WHAT TO DO: Starting at the top of the records below, write out each line exactly as it stands, stopping after the line with "Quinta das Beatas;"; exclude the pictures.

(Stored items from a collection)
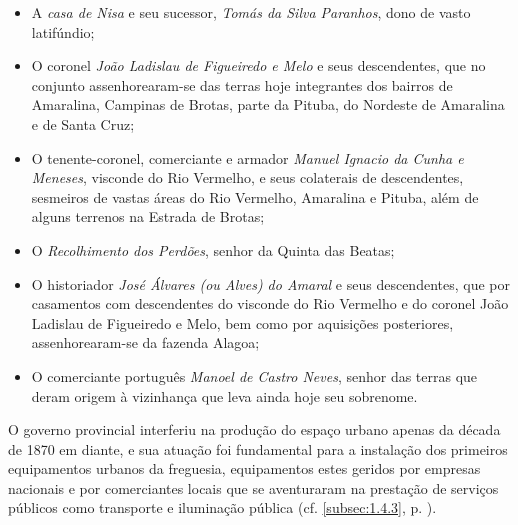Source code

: \begin{itemize}
\item A \textit{casa de Nisa} e seu sucessor, \textit{Tomás da Silva Paranhos}, dono de vasto latifúndio;
\item O coronel \textit{João Ladislau de Figueiredo e Melo} e seus descendentes, que no conjunto assenhorearam-se das terras hoje integrantes dos bairros de Amaralina, Campinas de Brotas, parte da Pituba, do Nordeste de Amaralina e de Santa Cruz; 
\item O tenente-coronel, comerciante e armador \textit{Manuel Ignacio da Cunha e Meneses}, visconde do Rio Vermelho, e seus colaterais de descendentes, sesmeiros de vastas áreas do Rio Vermelho, Amaralina e Pituba, além de alguns terrenos na Estrada de Brotas;
\item O \textit{Recolhimento dos Perdões}, senhor da Quinta das Beatas;
\item O historiador \textit{José Álvares (ou Alves) do Amaral} e seus descendentes, que por casamentos com descendentes do visconde do Rio Vermelho e do coronel João Ladislau de Figueiredo e Melo, bem como por aquisições posteriores, assenhorearam-se da fazenda Alagoa;
\item O comerciante português \textit{Manoel de Castro Neves}, senhor das terras que deram origem à vizinhança que leva ainda hoje seu sobrenome.
\end{itemize}

O governo provincial interferiu na produção do espaço urbano apenas da década de 1870 em diante, e sua atuação foi fundamental para a instalação dos primeiros equipamentos urbanos da freguesia, equipamentos estes geridos por empresas nacionais e por comerciantes locais que se aventuraram na prestação de serviços públicos como transporte e iluminação pública (cf. \autoref{subsec:1.4.3}, p. \pageref{subsec:1.4.3}).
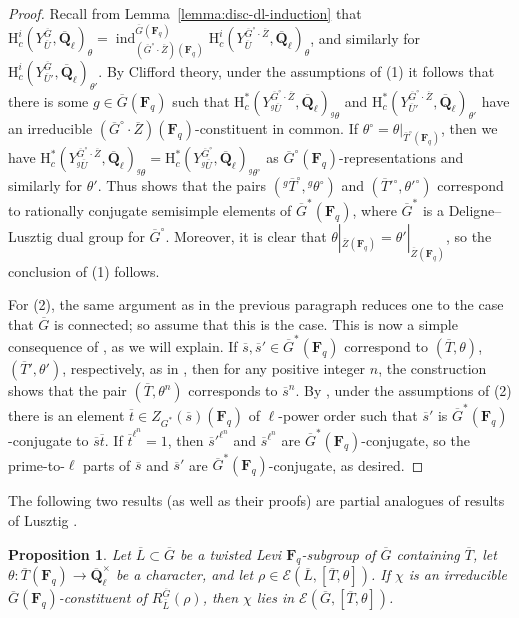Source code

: \documentclass[reqno]{amsart}
\numberwithin{equation}{subsection}
\newcommand{\F}{\mathbf{F}}
\newcommand{\Q}{\mathbf{Q}}
\newcommand{\ol}[1]{\overline{#1}}
\newcommand{\co}{\colon}
\newcommand\cE{\mathcal{E}}
\DeclareMathOperator{\ind}{ind}
\newcommand{\rH}{\ensuremath{\mathrm{H}}\xspace}
\newtheorem{prop}[thm]{Proposition}
\theoremstyle{remark}
\numberwithin{equation}{subsection}
\numberwithin{figure}{subsection}
\begin{document}
\begin{proof}
    Recall from Lemma~\ref{lemma:disc-dl-induction} that $\rH_c^i(Y_{\ol U}^{\ol G}, \ol\Q_\ell)_\theta = \ind_{(\ol G^\circ \cdot \ol Z)(\F_q)}^{\ol G(\F_q)} \rH_c^i(Y_{\ol U}^{\ol G^\circ \cdot \ol Z}, \ol\Q_\ell)_\theta$, and similarly for $\rH_c^i(Y_{\ol U'}^{\ol G}, \ol\Q_\ell)_{\theta'}$. By Clifford theory, under the assumptions of (1) it follows that there is some $g \in \ol G(\F_q)$ such that $\rH_c^*(Y_{^g\ol U}^{\ol G^\circ \cdot \ol Z}, \ol\Q_\ell)_{^g\theta}$ and $\rH_c^*(Y_{\ol U'}^{\ol G^\circ \cdot \ol Z}, \ol\Q_\ell)_{\theta'}$ have an irreducible $(\ol G^\circ \cdot \ol Z)(\F_q)$-constituent in common. If $\theta^\circ = \theta|_{\ol T^\circ(\F_q)}$, then we have $\rH_c^*(Y_{^g\ol U}^{\ol G^\circ \cdot \ol Z}, \ol\Q_\ell)_{^g\theta} = \rH_c^*(Y_{^g\ol U}^{\ol G^\circ}, \ol\Q_\ell)_{^g\theta^\circ}$ as $\ol G^\circ(\F_q)$-representations and similarly for $\theta'$. Thus \cite[Th\'eor\`eme 11.8(a)]{Bon06} shows that the pairs $(^g \ol T^\circ, {}^g\theta^\circ)$ and $(\ol T'^\circ, \theta'^\circ)$ correspond to rationally conjugate semisimple elements of $\ol G^*(\F_q)$, where $\ol G^*$ is a Deligne--Lusztig dual group for $\ol G^\circ$. Moreover, it is clear that $\theta|_{\ol Z(\F_q)} = \theta'|_{\ol Z(\F_q)}$, so the conclusion of (1) follows.

    For (2), the same argument as in the previous paragraph reduces one to the case that $\ol G$ is connected; so assume that this is the case. This is now a simple consequence of \cite[Th\'eor\`eme 2.2]{BM89}, as we will explain. If $\ol s, \ol s' \in \ol G^*(\F_q)$ correspond to $(\ol T, \theta)$, $(\ol T', \theta')$, respectively, as in \cite[(5.21.6)]{DL76}, then for any positive integer $n$, the construction shows that the pair $(\ol T,\theta^n)$ corresponds to $\ol s^n$. By \cite[Th\'eor\`eme 2.2]{BM89}, under the assumptions of (2) there is an element $\ol t \in Z_{G^*}(\ol s)(\F_q)$ of $\ell$-power order such that $\ol s'$ is $\ol G^*(\F_q)$-conjugate to $\ol s \ol t$. If $\ol t^{\ell^n} = 1$, then $\ol s'^{\ell^n}$ and $\ol s^{\ell^n}$ are $\ol G^*(\F_q)$-conjugate, so the prime-to-$\ell$ parts of $\ol s$ and $\ol s'$ are $\ol G^*(\F_q)$-conjugate, as desired.
\end{proof}

The following two results (as well as their proofs) are partial analogues of results of Lusztig \cite[Th\'eor\`eme 11.10, Corollaire~11.11]{Bon06}.

\begin{prop}\label{prop:bonnafe-11.10}
    Let $\ol L \subset \ol G$ be a twisted Levi $\F_q$-subgroup of $\ol G$ containing $\ol T$, let $\theta\co \ol T(\F_q) \to \ol\Q_\ell^\times$ be a character, and let $\rho \in \cE(\ol L, [\ol T, \theta])$. If $\chi$ is an irreducible $\ol G(\F_q)$-constituent of $R^{\ol G}_{\ol L}(\rho)$, then $\chi$ lies in $\cE(\ol G, [\ol T,\theta])$.
\end{prop}
\end{document}
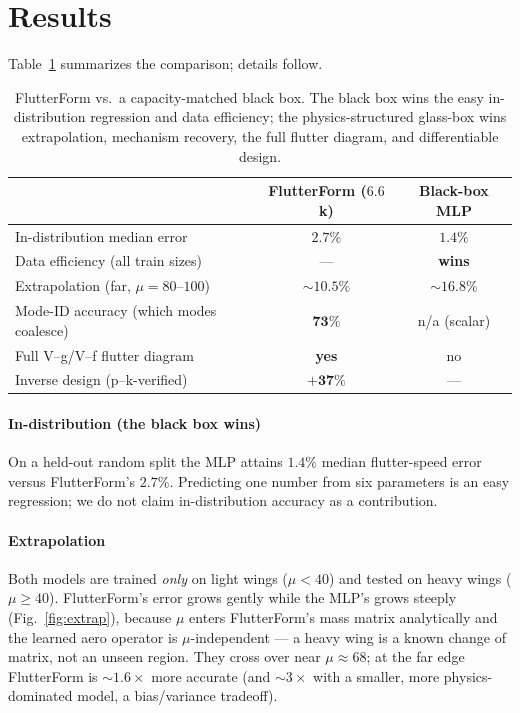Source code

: \documentclass{article}
\begin{document}
\section{Results}\label{sec:res}
Table~\ref{tab:summary} summarizes the comparison; details follow.

\begin{table}[t]
\centering\small
\begin{tabular}{lcc}
\toprule
& \textbf{FlutterForm} ($6.6$k) & Black-box MLP \\
\midrule
In-distribution median error & $2.7\%$ & $\mathbf{1.4\%}$ \\
Data efficiency (all train sizes) & --- & \textbf{wins} \\
Extrapolation (far, $\mu{=}80\text{--}100$) & $\mathbf{\sim\!10.5\%}$ & $\sim\!16.8\%$ \\
Mode-ID accuracy (which modes coalesce) & $\mathbf{73\%}$ & n/a (scalar) \\
Full V--g/V--f flutter diagram & \textbf{yes} & no \\
Inverse design (p--k-verified) & $\mathbf{+37\%}$ & --- \\
\bottomrule
\end{tabular}
\caption{FlutterForm vs.\ a capacity-matched black box. The black box wins the
easy in-distribution regression and data efficiency; the physics-structured
glass-box wins extrapolation, mechanism recovery, the full flutter diagram, and
differentiable design.}
\label{tab:summary}
\end{table}

\paragraph{In-distribution (the black box wins)} On a held-out random split the
MLP attains $1.4\%$ median flutter-speed error versus FlutterForm's $2.7\%$.
Predicting one number from six parameters is an easy regression; we do not claim
in-distribution accuracy as a contribution.

\paragraph{Extrapolation} Both models are trained \emph{only} on
light wings ($\mu<40$) and tested on heavy wings ($\mu\ge40$). FlutterForm's error
grows gently while the MLP's grows steeply (Fig.~\ref{fig:extrap}), because $\mu$
enters FlutterForm's mass matrix analytically and the learned aero operator is
$\mu$-independent --- a heavy wing is a known change of matrix, not an unseen
region. They cross over near $\mu\!\approx\!68$; at the far edge FlutterForm is
$\sim\!1.6\times$ more accurate (and $\sim\!3\times$ with a smaller,
more physics-dominated model, a bias/variance tradeoff).
\end{document}
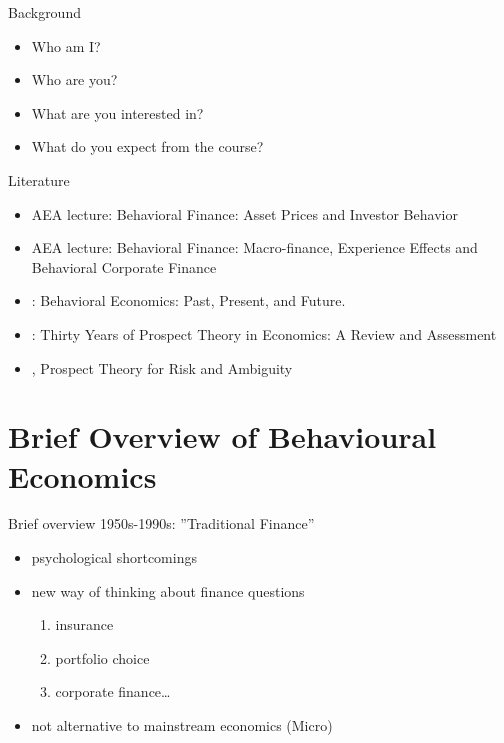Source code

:\documentclass[11pt, aspectratio=169]{beamer}
\begin{document}
\begin{frame}{Background}
    \begin{itemize}
        \item Who am I?\bigskip
        \item Who are you?\bigskip
        \item What are you interested in?\bigskip
        \item What do you expect from the course?\bigskip
    \end{itemize}
\end{frame}





\begin{frame}{Literature}
    \begin{itemize}
        \item \citet{Barberis2017Talk} AEA lecture: Behavioral Finance: Asset Prices and Investor Behavior\bigskip
        \item \citet{Malmendier2017Talk} AEA lecture: Behavioral Finance: Macro-finance, Experience Effects and Behavioral Corporate Finance\bigskip
        \item \citet{Thaler2016}:  Behavioral Economics: Past, Present, and Future.\bigskip
        \item \citet{Barberis2013a}: Thirty Years of Prospect Theory in Economics: A Review and Assessment\bigskip
        \item \citet{Wakker2010}, Prospect Theory for Risk and Ambiguity\bigskip
	\end{itemize}
\end{frame}

\section{Brief Overview of Behavioural Economics}
\begin{frame}{Brief overview}
    1950s-1990s: ''Traditional Finance''\bigskip
\begin{itemize}
	\item psychological shortcomings \bigskip
    \item new way of thinking about finance questions\bigskip
        \begin{enumerate}
            \item insurance\medskip
            \item portfolio choice\medskip
            \item corporate finance\ldots
            \medskip
        \end{enumerate}
    \item not alternative to mainstream economics (Micro)\bigskip
\end{itemize}
\end{frame}
\end{document}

EXERCISE SOLUTION:
Source code

: \begin{itemize}
\item A \textit{casa de Nisa} e seu sucessor, \textit{Tomás da Silva Paranhos}, dono de vasto latifúndio;
\item O coronel \textit{João Ladislau de Figueiredo e Melo} e seus descendentes, que no conjunto assenhorearam-se das terras hoje integrantes dos bairros de Amaralina, Campinas de Brotas, parte da Pituba, do Nordeste de Amaralina e de Santa Cruz; 
\item O tenente-coronel, comerciante e armador \textit{Manuel Ignacio da Cunha e Meneses}, visconde do Rio Vermelho, e seus colaterais de descendentes, sesmeiros de vastas áreas do Rio Vermelho, Amaralina e Pituba, além de alguns terrenos na Estrada de Brotas;
\item O \textit{Recolhimento dos Perdões}, senhor da Quinta das Beatas;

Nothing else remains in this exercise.